> _Exercise objective_: Every record below is to be restated verbatim, though its images are not.

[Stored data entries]

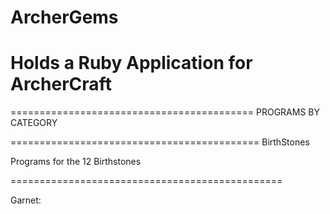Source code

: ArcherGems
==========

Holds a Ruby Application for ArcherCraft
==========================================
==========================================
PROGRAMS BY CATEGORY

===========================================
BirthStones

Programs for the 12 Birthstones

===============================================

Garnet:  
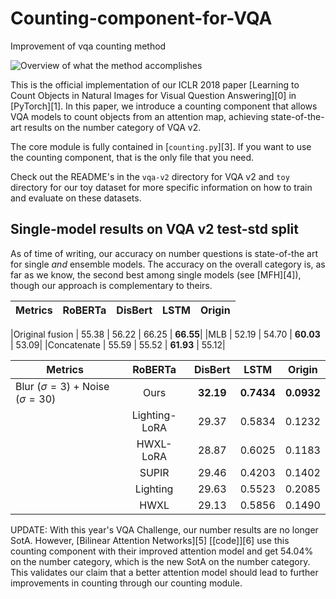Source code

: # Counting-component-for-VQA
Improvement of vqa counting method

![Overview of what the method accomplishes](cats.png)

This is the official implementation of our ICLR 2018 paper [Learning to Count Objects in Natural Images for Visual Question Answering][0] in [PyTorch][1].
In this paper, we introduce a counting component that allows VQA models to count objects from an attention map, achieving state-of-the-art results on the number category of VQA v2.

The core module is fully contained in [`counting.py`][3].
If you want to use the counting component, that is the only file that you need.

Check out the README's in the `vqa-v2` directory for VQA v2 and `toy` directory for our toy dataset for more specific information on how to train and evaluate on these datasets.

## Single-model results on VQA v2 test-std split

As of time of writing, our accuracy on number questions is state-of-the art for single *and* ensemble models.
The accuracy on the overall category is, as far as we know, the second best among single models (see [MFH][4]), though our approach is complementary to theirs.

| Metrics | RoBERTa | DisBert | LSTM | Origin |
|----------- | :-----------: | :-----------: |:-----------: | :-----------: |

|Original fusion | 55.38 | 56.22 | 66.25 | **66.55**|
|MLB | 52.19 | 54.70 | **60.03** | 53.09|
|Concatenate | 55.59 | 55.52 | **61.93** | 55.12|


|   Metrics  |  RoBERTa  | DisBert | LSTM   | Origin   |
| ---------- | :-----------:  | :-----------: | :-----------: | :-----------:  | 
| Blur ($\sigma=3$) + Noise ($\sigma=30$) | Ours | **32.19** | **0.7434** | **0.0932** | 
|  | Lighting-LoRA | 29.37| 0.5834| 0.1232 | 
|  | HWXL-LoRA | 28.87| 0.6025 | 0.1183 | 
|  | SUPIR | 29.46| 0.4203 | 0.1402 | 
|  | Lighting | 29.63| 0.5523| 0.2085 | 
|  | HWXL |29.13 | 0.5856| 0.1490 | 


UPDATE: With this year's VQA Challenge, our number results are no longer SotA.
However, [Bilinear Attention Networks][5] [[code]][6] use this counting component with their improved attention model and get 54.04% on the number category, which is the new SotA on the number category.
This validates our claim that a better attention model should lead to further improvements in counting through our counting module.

> _Exercise answer_:
Source code

: ArcherGems
==========

Holds a Ruby Application for ArcherCraft
==========================================
==========================================
PROGRAMS BY CATEGORY

===========================================
BirthStones

Programs for the 12 Birthstones

===============================================

Garnet:  
Source code

: # Counting-component-for-VQA
Improvement of vqa counting method

![Overview of what the method accomplishes](cats.png)

This is the official implementation of our ICLR 2018 paper [Learning to Count Objects in Natural Images for Visual Question Answering][0] in [PyTorch][1].
In this paper, we introduce a counting component that allows VQA models to count objects from an attention map, achieving state-of-the-art results on the number category of VQA v2.

The core module is fully contained in [`counting.py`][3].
If you want to use the counting component, that is the only file that you need.

Check out the README's in the `vqa-v2` directory for VQA v2 and `toy` directory for our toy dataset for more specific information on how to train and evaluate on these datasets.

## Single-model results on VQA v2 test-std split

As of time of writing, our accuracy on number questions is state-of-the art for single *and* ensemble models.
The accuracy on the overall category is, as far as we know, the second best among single models (see [MFH][4]), though our approach is complementary to theirs.

| Metrics | RoBERTa | DisBert | LSTM | Origin |
|----------- | :-----------: | :-----------: |:-----------: | :-----------: |

|Original fusion | 55.38 | 56.22 | 66.25 | **66.55**|
|MLB | 52.19 | 54.70 | **60.03** | 53.09|
|Concatenate | 55.59 | 55.52 | **61.93** | 55.12|


|   Metrics  |  RoBERTa  | DisBert | LSTM   | Origin   |
| ---------- | :-----------:  | :-----------: | :-----------: | :-----------:  | 
| Blur ($\sigma=3$) + Noise ($\sigma=30$) | Ours | **32.19** | **0.7434** | **0.0932** | 
|  | Lighting-LoRA | 29.37| 0.5834| 0.1232 | 
|  | HWXL-LoRA | 28.87| 0.6025 | 0.1183 | 
|  | SUPIR | 29.46| 0.4203 | 0.1402 | 
|  | Lighting | 29.63| 0.5523| 0.2085 | 
|  | HWXL |29.13 | 0.5856| 0.1490 | 


UPDATE: With this year's VQA Challenge, our number results are no longer SotA.
However, [Bilinear Attention Networks][5] [[code]][6] use this counting component with their improved attention model and get 54.04% on the number category, which is the new SotA on the number category.
This validates our claim that a better attention model should lead to further improvements in counting through our counting module.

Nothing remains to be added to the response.